WHAT IS REQUIRED: Without the pictures, write out every entry that follows exactly.

Records from a data collection:
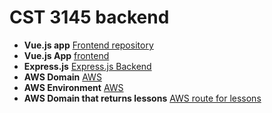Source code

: # CST 3145 backend

- **Vue.js app** [Frontend repository](https://github.com/Cruxcodes/vue-project)
- **Vue.js App** [frontend](https://cruxcodes.github.io/vue-project/)
- **Express.js** [Express.js Backend](https://github.com/Cruxcodes/CST-3145-node)
- **AWS Domain** [AWS](http://vueproject-env.eba-2ewpm3t7.eu-west-2.elasticbeanstalk.com/)
- **AWS Environment** [AWS](https://eu-west-2.console.aws.amazon.com/elasticbeanstalk/home?region=eu-west-2#/environment/dashboard?applicationName=VueProject&environmentId=e-nvgez4b3b2/)
- **AWS Domain that returns lessons** [AWS route for lessons](http://vueproject-env.eba-2ewpm3t7.eu-west-2.elasticbeanstalk.com/collections/lessons)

SOLUTION TO THIS PROBLEM:
Source code

: # CST 3145 backend

- **Vue.js app** [Frontend repository](https://github.com/Cruxcodes/vue-project)
- **Vue.js App** [frontend](https://cruxcodes.github.io/vue-project/)
- **Express.js** [Express.js Backend](https://github.com/Cruxcodes/CST-3145-node)
- **AWS Domain** [AWS](http://vueproject-env.eba-2ewpm3t7.eu-west-2.elasticbeanstalk.com/)
- **AWS Environment** [AWS](https://eu-west-2.console.aws.amazon.com/elasticbeanstalk/home?region=eu-west-2#/environment/dashboard?applicationName=VueProject&environmentId=e-nvgez4b3b2/)
- **AWS Domain that returns lessons** [AWS route for lessons](http://vueproject-env.eba-2ewpm3t7.eu-west-2.elasticbeanstalk.com/collections/lessons)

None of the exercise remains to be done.